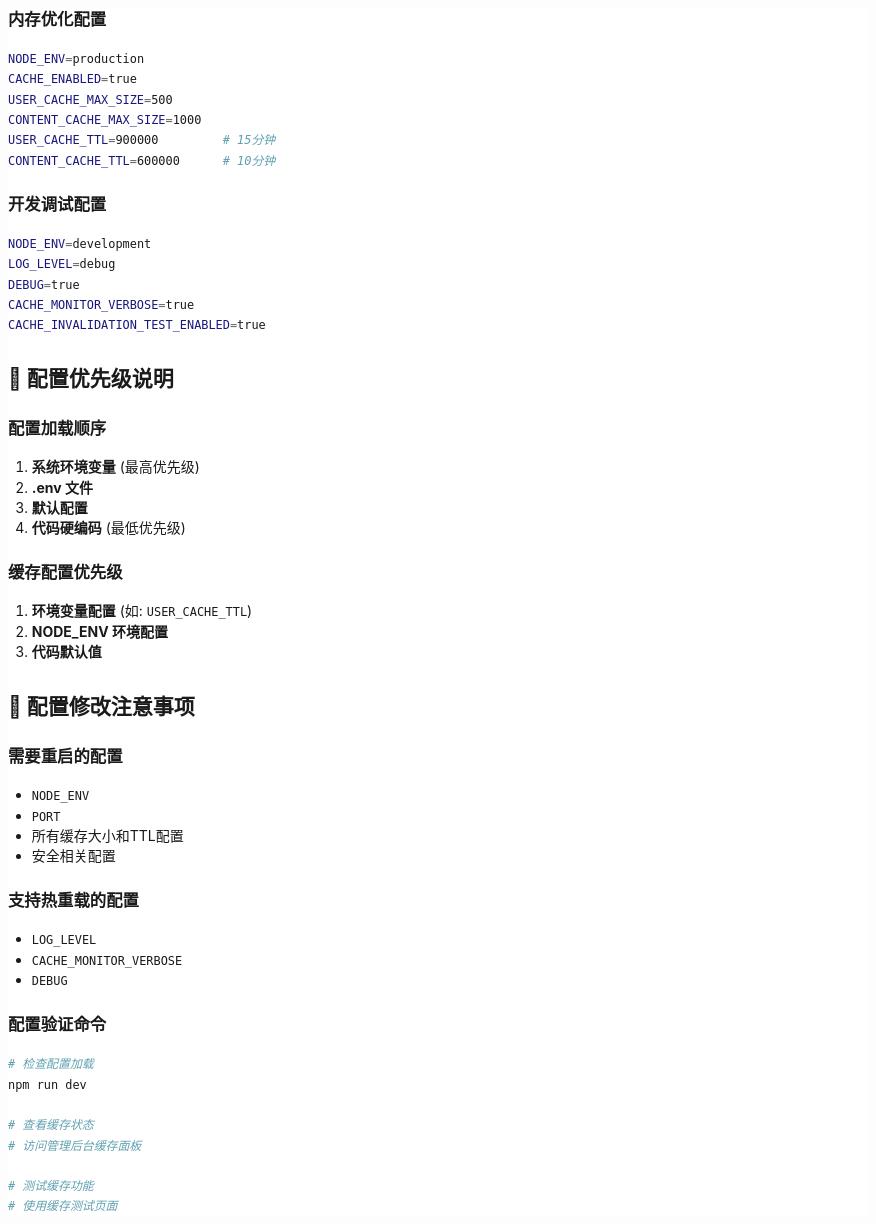 ### 内存优化配置
```bash
NODE_ENV=production
CACHE_ENABLED=true
USER_CACHE_MAX_SIZE=500
CONTENT_CACHE_MAX_SIZE=1000
USER_CACHE_TTL=900000         # 15分钟
CONTENT_CACHE_TTL=600000      # 10分钟
```

### 开发调试配置
```bash
NODE_ENV=development
LOG_LEVEL=debug
DEBUG=true
CACHE_MONITOR_VERBOSE=true
CACHE_INVALIDATION_TEST_ENABLED=true
```

## 🎯 配置优先级说明

### 配置加载顺序
1. **系统环境变量** (最高优先级)
2. **.env 文件**
3. **默认配置**
4. **代码硬编码** (最低优先级)

### 缓存配置优先级
1. **环境变量配置** (如: `USER_CACHE_TTL`)
2. **NODE_ENV 环境配置**
3. **代码默认值**

## 📝 配置修改注意事项

### 需要重启的配置
- `NODE_ENV`
- `PORT`
- 所有缓存大小和TTL配置
- 安全相关配置

### 支持热重载的配置
- `LOG_LEVEL`
- `CACHE_MONITOR_VERBOSE`
- `DEBUG`

### 配置验证命令
```bash
# 检查配置加载
npm run dev

# 查看缓存状态
# 访问管理后台缓存面板

# 测试缓存功能
# 使用缓存测试页面
```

• • •

With pictures excluded, the data must be transcribed in full and to the letter.

 ### 内存优化配置
```bash
NODE_ENV=production
CACHE_ENABLED=true
USER_CACHE_MAX_SIZE=500
CONTENT_CACHE_MAX_SIZE=1000
USER_CACHE_TTL=900000         # 15分钟
CONTENT_CACHE_TTL=600000      # 10分钟
```

### 开发调试配置
```bash
NODE_ENV=development
LOG_LEVEL=debug
DEBUG=true
CACHE_MONITOR_VERBOSE=true
CACHE_INVALIDATION_TEST_ENABLED=true
```

## 🎯 配置优先级说明

### 配置加载顺序
1. **系统环境变量** (最高优先级)
2. **.env 文件**
3. **默认配置**
4. **代码硬编码** (最低优先级)

### 缓存配置优先级
1. **环境变量配置** (如: `USER_CACHE_TTL`)
2. **NODE_ENV 环境配置**
3. **代码默认值**

## 📝 配置修改注意事项

### 需要重启的配置
- `NODE_ENV`
- `PORT`
- 所有缓存大小和TTL配置
- 安全相关配置

### 支持热重载的配置
- `LOG_LEVEL`
- `CACHE_MONITOR_VERBOSE`
- `DEBUG`

### 配置验证命令
```bash
# 检查配置加载
npm run dev

# 查看缓存状态
# 访问管理后台缓存面板

# 测试缓存功能
# 使用缓存测试页面
```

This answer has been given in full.